Available optimisation

The code shows which optimisation is used for the custom implementation, AVX or SSE and the number of available processors, equal to the default number of used threads to parallelize.

import logging
import numpy
import pandas
import matplotlib.pyplot as plt
from onnx import TensorProto
from onnx.helper import (
    make_model,
    make_graph,
    make_node,
    make_tensor_value_info,
    make_opsetid,
)
from onnxruntime import InferenceSession
from onnx_extended.ext_test_case import measure_time, unit_test_going
from tqdm import tqdm
from opt_einsum import contract
from onnx_extended.tools.einsum.einsum_fct import _einsum

logging.getLogger("matplotlib.font_manager").setLevel(logging.ERROR)
logging.getLogger("matplotlib.ticker").setLevel(logging.ERROR)
logging.getLogger("PIL.PngImagePlugin").setLevel(logging.ERROR)
logging.getLogger("onnx-extended").setLevel(logging.ERROR)

Einsum: common code

try:
    from tensorflow import einsum as tf_einsum, convert_to_tensor
except ImportError:
    tf_einsum = None
try:
    from torch import einsum as torch_einsum, from_numpy
except ImportError:
    torch_einsum = None


def build_ort_einsum(equation, op_version=18):  # opset=13, 14, ...
    onx = make_model(
        make_graph(
            [make_node("Einsum", ["x", "y"], ["z"], equation=equation)],
            equation,
            [
                make_tensor_value_info("x", TensorProto.FLOAT, None),
                make_tensor_value_info("y", TensorProto.FLOAT, None),
            ],
            [make_tensor_value_info("z", TensorProto.FLOAT, None)],
        ),
        opset_imports=[make_opsetid("", op_version)],
        ir_version=9,
    )
    sess = InferenceSession(onx.SerializeToString(), providers=["CPUExecutionProvider"])
    return lambda x, y: sess.run(None, {"x": x, "y": y})

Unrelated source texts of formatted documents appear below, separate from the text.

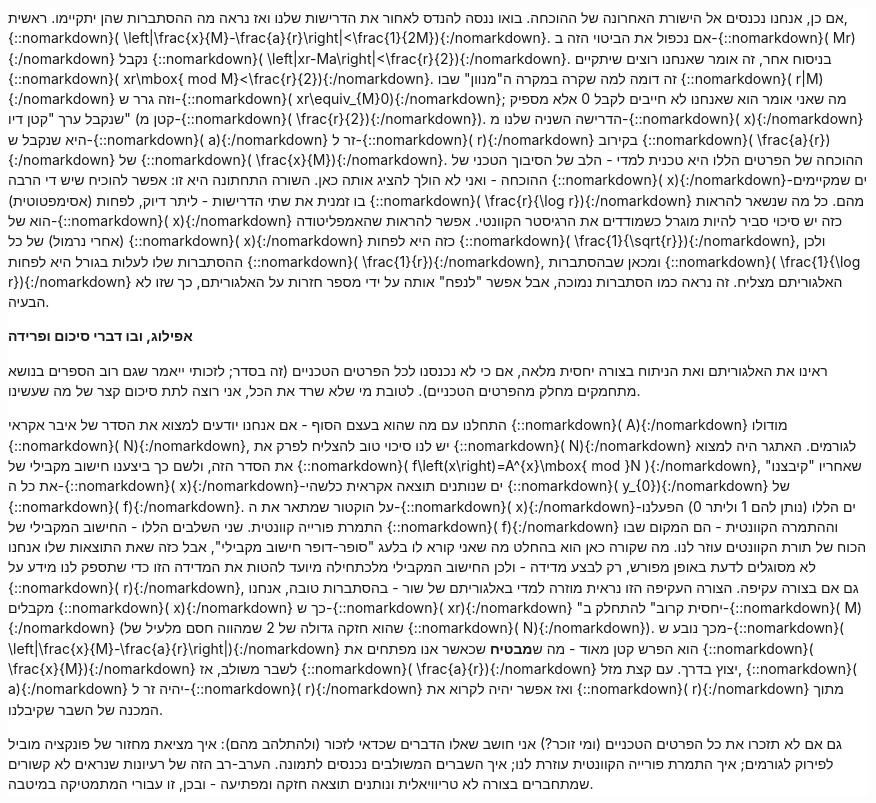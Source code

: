 אם כן, אנחנו נכנסים אל הישורת האחרונה של ההוכחה. בואו ננסה להנדס לאחור את הדרישות שלנו ואז נראה מה ההסתברות שהן יתקיימו. ראשית, {::nomarkdown}\( \left\|\frac{x}{M}-\frac{a}{r}\right\|&lt;\frac{1}{2M}\){:/nomarkdown}. אם נכפול את הביטוי הזה ב-{::nomarkdown}\( Mr\){:/nomarkdown} נקבל {::nomarkdown}\( \left\|xr-Ma\right\|&lt;\frac{r}{2}\){:/nomarkdown}. בניסוח אחר, זה אומר שאנחנו רוצים שיתקיים {::nomarkdown}\( xr\mbox{ mod M}&lt;\frac{r}{2}\){:/nomarkdown}. זה דומה למה שקרה במקרה ה"מנוון" שבו {::nomarkdown}\( r\|M\){:/nomarkdown} וזה גרר ש-{::nomarkdown}\( xr\equiv_{M}0\){:/nomarkdown}; מה שאני אומר הוא שאנחנו לא חייבים לקבל 0 אלא מספיק שנקבל ערך "קטן דיו" (קטן מ-{::nomarkdown}\( \frac{r}{2}\){:/nomarkdown}). הדרישה השניה שלנו מ-{::nomarkdown}\( x\){:/nomarkdown} היא שנקבל ש-{::nomarkdown}\( a\){:/nomarkdown} זר ל-{::nomarkdown}\( r\){:/nomarkdown} בקירוב {::nomarkdown}\( \frac{a}{r}\){:/nomarkdown} של {::nomarkdown}\( \frac{x}{M}\){:/nomarkdown}. ההוכחה של הפרטים הללו היא טכנית למדי - הלב של הסיבוך הטכני של ההוכחה - ואני לא הולך להציג אותה כאן. השורה התחתונה היא זו: אפשר להוכיח שיש די הרבה {::nomarkdown}\( x\){:/nomarkdown}-ים שמקיימים בו זמנית את שתי הדרישות - ליתר דיוק, לפחות (אסימפטוטית) {::nomarkdown}\( \frac{r}{\log r}\){:/nomarkdown} מהם. כל מה שנשאר להראות הוא של-{::nomarkdown}\( x\){:/nomarkdown} כזה יש סיכוי סביר להיות מוגרל כשמודדים את הרגיסטר הקוונטי. אפשר להראות שהאמפליטודה (אחרי נרמול) של כל {::nomarkdown}\( x\){:/nomarkdown} כזה היא לפחות {::nomarkdown}\( \frac{1}{\sqrt{r}}\){:/nomarkdown}, ולכן ההסתברות שלו לעלות בגורל היא לפחות {::nomarkdown}\( \frac{1}{r}\){:/nomarkdown}, ומכאן שבהסתברות {::nomarkdown}\( \frac{1}{\log r}\){:/nomarkdown} האלגוריתם מצליח. זה נראה כמו הסתברות נמוכה, אבל אפשר "לנפח" אותה על ידי מספר חזרות על האלגוריתם, כך שזו לא הבעיה.

<strong>אפילוג, ובו דברי סיכום ופרידה</strong>

ראינו את האלגוריתם ואת הניתוח בצורה יחסית מלאה, אם כי לא נכנסנו לכל הפרטים הטכניים (זה בסדר; לזכותי ייאמר שגם רוב הספרים בנושא מתחמקים מחלק מהפרטים הטכניים). לטובת מי שלא שרד את הכל, אני רוצה לתת סיכום קצר של מה שעשינו.

התחלנו עם מה שהוא בעצם הסוף - אם אנחנו יודעים למצוא את הסדר של איבר אקראי {::nomarkdown}\( A\){:/nomarkdown} מודולו {::nomarkdown}\( N\){:/nomarkdown}, יש לנו סיכוי טוב להצליח לפרק את {::nomarkdown}\( N\){:/nomarkdown} לגורמים. האתגר היה למצוא את הסדר הזה, ולשם כך ביצענו חישוב מקבילי של {::nomarkdown}\( f\left(x\right)=A^{x}\mbox{ mod }N \){:/nomarkdown}, שאחריו "קיבצנו" את כל ה-{::nomarkdown}\( x\){:/nomarkdown}-ים שנותנים תוצאה אקראית כלשהי {::nomarkdown}\( y_{0}\){:/nomarkdown} של {::nomarkdown}\( f\){:/nomarkdown}. על הוקטור שמתאר את ה-{::nomarkdown}\( x\){:/nomarkdown}-ים הללו (נותן להם 1 וליתר 0) הפעלנו התמרת פורייה קוונטית. שני השלבים הללו - החישוב המקבילי של {::nomarkdown}\( f\){:/nomarkdown} וההתמרה הקוונטית - הם המקום שבו הכוח של תורת הקוונטים עוזר לנו. מה שקורה כאן הוא בהחלט מה שאני קורא לו בלעג "סופר-דופר חישוב מקבילי", אבל כזה שאת התוצאות שלו אנחנו לא מסוגלים לדעת באופן מפורש, רק לבצע מדידה - ולכן החישוב המקבילי מלכתחילה מיועד להטות את המדידה הזו כדי שתספק לנו מידע על {::nomarkdown}\( r\){:/nomarkdown}, גם אם בצורה עקיפה. הצורה העקיפה הזו נראית מוזרה למדי באלגוריתם של שור - בהסתברות טובה, אנחנו מקבלים {::nomarkdown}\( x\){:/nomarkdown} כך ש-{::nomarkdown}\( xr\){:/nomarkdown} "יחסית קרוב" להתחלק ב-{::nomarkdown}\( M\){:/nomarkdown} (שהוא חזקה גדולה של 2 שמהווה חסם מלעיל של {::nomarkdown}\( N\){:/nomarkdown}). מכך נובע ש-{::nomarkdown}\( \left\|\frac{x}{M}-\frac{a}{r}\right\|\){:/nomarkdown} הוא הפרש קטן מאוד - מה ש<strong>מבטיח</strong> שכאשר אנו מפתחים את {::nomarkdown}\( \frac{x}{M}\){:/nomarkdown} לשבר משולב, אז {::nomarkdown}\( \frac{a}{r}\){:/nomarkdown} יצוץ בדרך. עם קצת מזל, {::nomarkdown}\( a\){:/nomarkdown} יהיה זר ל-{::nomarkdown}\( r\){:/nomarkdown} ואז אפשר יהיה לקרוא את {::nomarkdown}\( r\){:/nomarkdown} מתוך המכנה של השבר שקיבלנו.

גם אם לא תזכרו את כל הפרטים הטכניים (ומי זוכר?) אני חושב שאלו הדברים שכדאי לזכור (ולהתלהב מהם): איך מציאת מחזור של פונקציה מוביל לפירוק לגורמים; איך התמרת פורייה הקוונטית עוזרת לנו; איך השברים המשולבים נכנסים לתמונה. הערב-רב הזה של רעיונות שנראים לא קשורים שמתחברים בצורה לא טריוויאלית ונותנים תוצאה חזקה ומפתיעה - ובכן, זו עבורי המתמטיקה במיטבה.
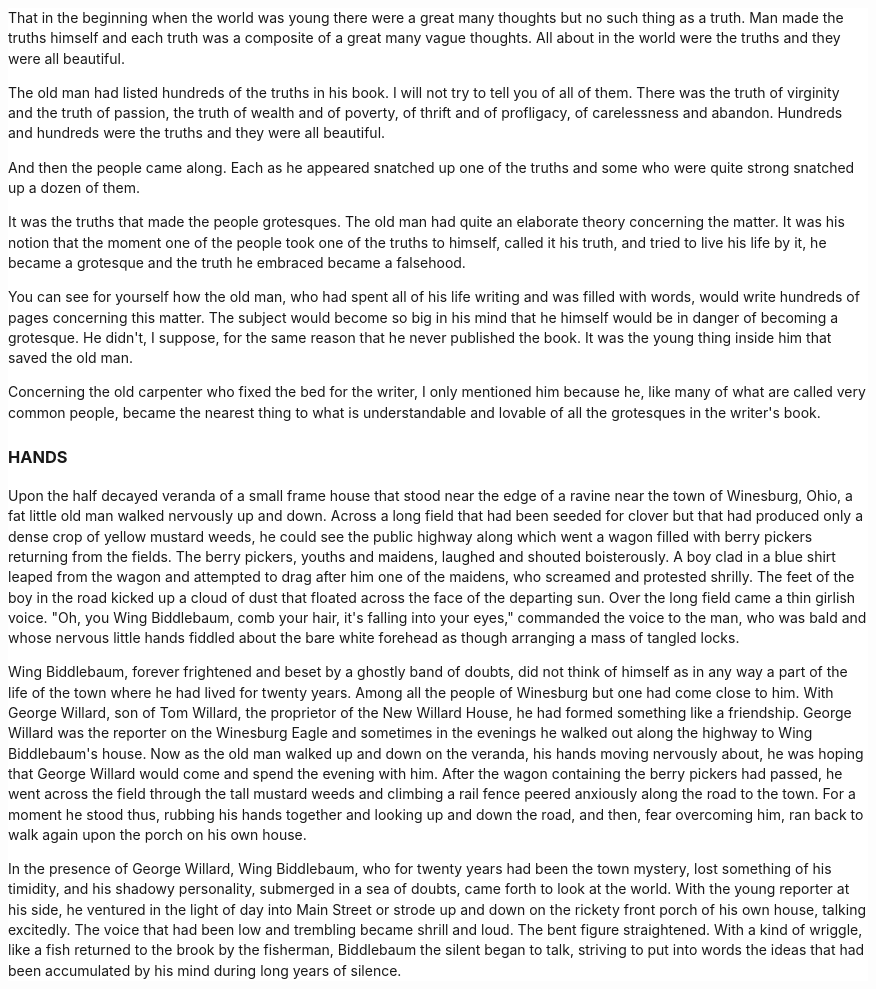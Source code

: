 That in the beginning when the world was young there were a great many thoughts but no such thing as a truth. Man made the truths himself and each truth was a composite of a great many vague thoughts. All about in the world were the truths and they were all beautiful.

The old man had listed hundreds of the truths in his book. I will not try to tell you of all of them. There was the truth of virginity and the truth of passion, the truth of wealth and of poverty, of thrift and of profligacy, of carelessness and abandon. Hundreds and hundreds were the truths and they were all beautiful.

And then the people came along. Each as he appeared snatched up one of the truths and some who were quite strong snatched up a dozen of them.

It was the truths that made the people grotesques. The old man had quite an elaborate theory concerning the matter. It was his notion that the moment one of the people took one of the truths to himself, called it his truth, and tried to live his life by it, he became a grotesque and the truth he embraced became a falsehood.

You can see for yourself how the old man, who had spent all of his life writing and was filled with words, would write hundreds of pages concerning this matter. The subject would become so big in his mind that he himself would be in danger of becoming a grotesque. He didn't, I suppose, for the same reason that he never published the book. It was the young thing inside him that saved the old man.

Concerning the old carpenter who fixed the bed for the writer, I only mentioned him because he, like many of what are called very common people, became the nearest thing to what is understandable and lovable of all the grotesques in the writer's book.


### HANDS

Upon the half decayed veranda of a small frame house that stood near the edge of a ravine near the town of Winesburg, Ohio, a fat little old man walked nervously up and down. Across a long field that had been seeded for clover but that had produced only a dense crop of yellow mustard weeds, he could see the public highway along which went a wagon filled with berry pickers returning from the fields. The berry pickers, youths and maidens, laughed and shouted boisterously. A boy clad in a blue shirt leaped from the wagon and attempted to drag after him one of the maidens, who screamed and protested shrilly. The feet of the boy in the road kicked up a cloud of dust that floated across the face of the departing sun. Over the long field came a thin girlish voice. "Oh, you Wing Biddlebaum, comb your hair, it's falling into your eyes," commanded the voice to the man, who was bald and whose nervous little hands fiddled about the bare white forehead as though arranging a mass of tangled locks.

Wing Biddlebaum, forever frightened and beset by a ghostly band of doubts, did not think of himself as in any way a part of the life of the town where he had lived for twenty years. Among all the people of Winesburg but one had come close to him. With George Willard, son of Tom Willard, the proprietor of the New Willard House, he had formed something like a friendship. George Willard was the reporter on the Winesburg Eagle and sometimes in the evenings he walked out along the highway to Wing Biddlebaum's house. Now as the old man walked up and down on the veranda, his hands moving nervously about, he was hoping that George Willard would come and spend the evening with him. After the wagon containing the berry pickers had passed, he went across the field through the tall mustard weeds and climbing a rail fence peered anxiously along the road to the town. For a moment he stood thus, rubbing his hands together and looking up and down the road, and then, fear overcoming him, ran back to walk again upon the porch on his own house.

In the presence of George Willard, Wing Biddlebaum, who for twenty years had been the town mystery, lost something of his timidity, and his shadowy personality, submerged in a sea of doubts, came forth to look at the world. With the young reporter at his side, he ventured in the light of day into Main Street or strode up and down on the rickety front porch of his own house, talking excitedly. The voice that had been low and trembling became shrill and loud. The bent figure straightened. With a kind of wriggle, like a fish returned to the brook by the fisherman, Biddlebaum the silent began to talk, striving to put into words the ideas that had been accumulated by his mind during long years of silence.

def build_ort_decomposed(equation, op_version=18):  # opset=13, 14, ...
    cache = _einsum(
        equation,
        numpy.float32,
        opset=op_version,
        optimize=True,
        verbose=True,
        runtime="python",
    )
    if not hasattr(cache, "onnx_"):
        cache.build()
    sess = InferenceSession(
        cache.onnx_.SerializeToString(), providers=["CPUExecutionProvider"]
    )
    return lambda x, y: sess.run(None, {"X0": x, "X1": y})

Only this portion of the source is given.